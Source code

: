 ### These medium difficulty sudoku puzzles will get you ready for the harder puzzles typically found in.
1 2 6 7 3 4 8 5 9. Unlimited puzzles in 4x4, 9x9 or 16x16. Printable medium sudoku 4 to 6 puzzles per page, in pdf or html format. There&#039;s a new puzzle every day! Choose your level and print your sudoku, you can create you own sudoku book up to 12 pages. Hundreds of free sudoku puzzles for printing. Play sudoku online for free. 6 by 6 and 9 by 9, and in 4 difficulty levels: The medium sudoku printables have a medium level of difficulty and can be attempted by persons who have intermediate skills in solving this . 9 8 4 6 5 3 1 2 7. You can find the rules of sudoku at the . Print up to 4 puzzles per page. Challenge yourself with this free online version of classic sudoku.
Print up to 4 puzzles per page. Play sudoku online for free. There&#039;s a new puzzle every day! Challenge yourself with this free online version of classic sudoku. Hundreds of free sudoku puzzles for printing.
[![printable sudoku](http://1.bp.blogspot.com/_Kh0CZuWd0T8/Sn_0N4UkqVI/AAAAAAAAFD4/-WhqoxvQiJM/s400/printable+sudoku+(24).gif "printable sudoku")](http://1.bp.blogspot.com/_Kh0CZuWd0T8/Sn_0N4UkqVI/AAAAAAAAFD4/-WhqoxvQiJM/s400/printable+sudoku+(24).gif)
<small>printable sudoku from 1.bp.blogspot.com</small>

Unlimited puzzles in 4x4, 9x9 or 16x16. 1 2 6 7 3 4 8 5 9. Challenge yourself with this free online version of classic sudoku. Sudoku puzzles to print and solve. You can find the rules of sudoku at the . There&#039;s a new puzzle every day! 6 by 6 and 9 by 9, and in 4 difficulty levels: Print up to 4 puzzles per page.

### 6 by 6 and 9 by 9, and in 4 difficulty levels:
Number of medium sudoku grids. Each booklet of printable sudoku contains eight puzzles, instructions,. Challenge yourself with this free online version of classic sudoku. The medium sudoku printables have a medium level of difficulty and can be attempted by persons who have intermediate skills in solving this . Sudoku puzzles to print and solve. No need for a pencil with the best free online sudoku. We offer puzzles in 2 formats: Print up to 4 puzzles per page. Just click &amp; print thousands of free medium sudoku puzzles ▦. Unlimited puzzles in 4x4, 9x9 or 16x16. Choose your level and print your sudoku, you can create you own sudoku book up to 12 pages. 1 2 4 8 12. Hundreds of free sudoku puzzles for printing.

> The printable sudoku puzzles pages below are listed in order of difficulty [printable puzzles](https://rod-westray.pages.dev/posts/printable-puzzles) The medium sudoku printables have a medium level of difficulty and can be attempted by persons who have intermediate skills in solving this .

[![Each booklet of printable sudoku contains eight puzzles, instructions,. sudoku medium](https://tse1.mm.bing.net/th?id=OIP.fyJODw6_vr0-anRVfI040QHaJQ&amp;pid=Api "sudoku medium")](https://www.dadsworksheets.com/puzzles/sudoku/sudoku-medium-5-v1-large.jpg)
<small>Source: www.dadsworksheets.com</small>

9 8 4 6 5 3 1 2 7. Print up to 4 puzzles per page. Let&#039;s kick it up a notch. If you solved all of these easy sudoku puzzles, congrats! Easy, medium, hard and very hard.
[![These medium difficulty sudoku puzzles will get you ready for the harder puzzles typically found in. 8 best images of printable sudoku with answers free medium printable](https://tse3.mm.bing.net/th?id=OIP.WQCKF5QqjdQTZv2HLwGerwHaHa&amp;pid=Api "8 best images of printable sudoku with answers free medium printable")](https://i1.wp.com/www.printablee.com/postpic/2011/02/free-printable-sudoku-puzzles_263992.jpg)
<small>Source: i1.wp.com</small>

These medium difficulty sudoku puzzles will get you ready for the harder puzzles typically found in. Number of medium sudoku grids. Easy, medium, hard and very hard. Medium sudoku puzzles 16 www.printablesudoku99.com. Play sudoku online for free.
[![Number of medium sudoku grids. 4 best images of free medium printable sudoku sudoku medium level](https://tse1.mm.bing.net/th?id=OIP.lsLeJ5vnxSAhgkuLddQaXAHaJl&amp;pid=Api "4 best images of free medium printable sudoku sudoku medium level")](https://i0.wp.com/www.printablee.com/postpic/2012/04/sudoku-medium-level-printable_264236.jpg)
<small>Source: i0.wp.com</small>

====

TASK GOAL:
Up to and including the line with "<small>printable sudoku from", repeat the data exactly, starting from its first line; nothing else belongs in the response.

EXPECTED ANSWER:
Source code

: ### These medium difficulty sudoku puzzles will get you ready for the harder puzzles typically found in.
1 2 6 7 3 4 8 5 9. Unlimited puzzles in 4x4, 9x9 or 16x16. Printable medium sudoku 4 to 6 puzzles per page, in pdf or html format. There&#039;s a new puzzle every day! Choose your level and print your sudoku, you can create you own sudoku book up to 12 pages. Hundreds of free sudoku puzzles for printing. Play sudoku online for free. 6 by 6 and 9 by 9, and in 4 difficulty levels: The medium sudoku printables have a medium level of difficulty and can be attempted by persons who have intermediate skills in solving this . 9 8 4 6 5 3 1 2 7. You can find the rules of sudoku at the . Print up to 4 puzzles per page. Challenge yourself with this free online version of classic sudoku.
Print up to 4 puzzles per page. Play sudoku online for free. There&#039;s a new puzzle every day! Challenge yourself with this free online version of classic sudoku. Hundreds of free sudoku puzzles for printing.
[![printable sudoku](http://1.bp.blogspot.com/_Kh0CZuWd0T8/Sn_0N4UkqVI/AAAAAAAAFD4/-WhqoxvQiJM/s400/printable+sudoku+(24).gif "printable sudoku")](http://1.bp.blogspot.com/_Kh0CZuWd0T8/Sn_0N4UkqVI/AAAAAAAAFD4/-WhqoxvQiJM/s400/printable+sudoku+(24).gif)
<small>printable sudoku from 1.bp.blogspot.com</small>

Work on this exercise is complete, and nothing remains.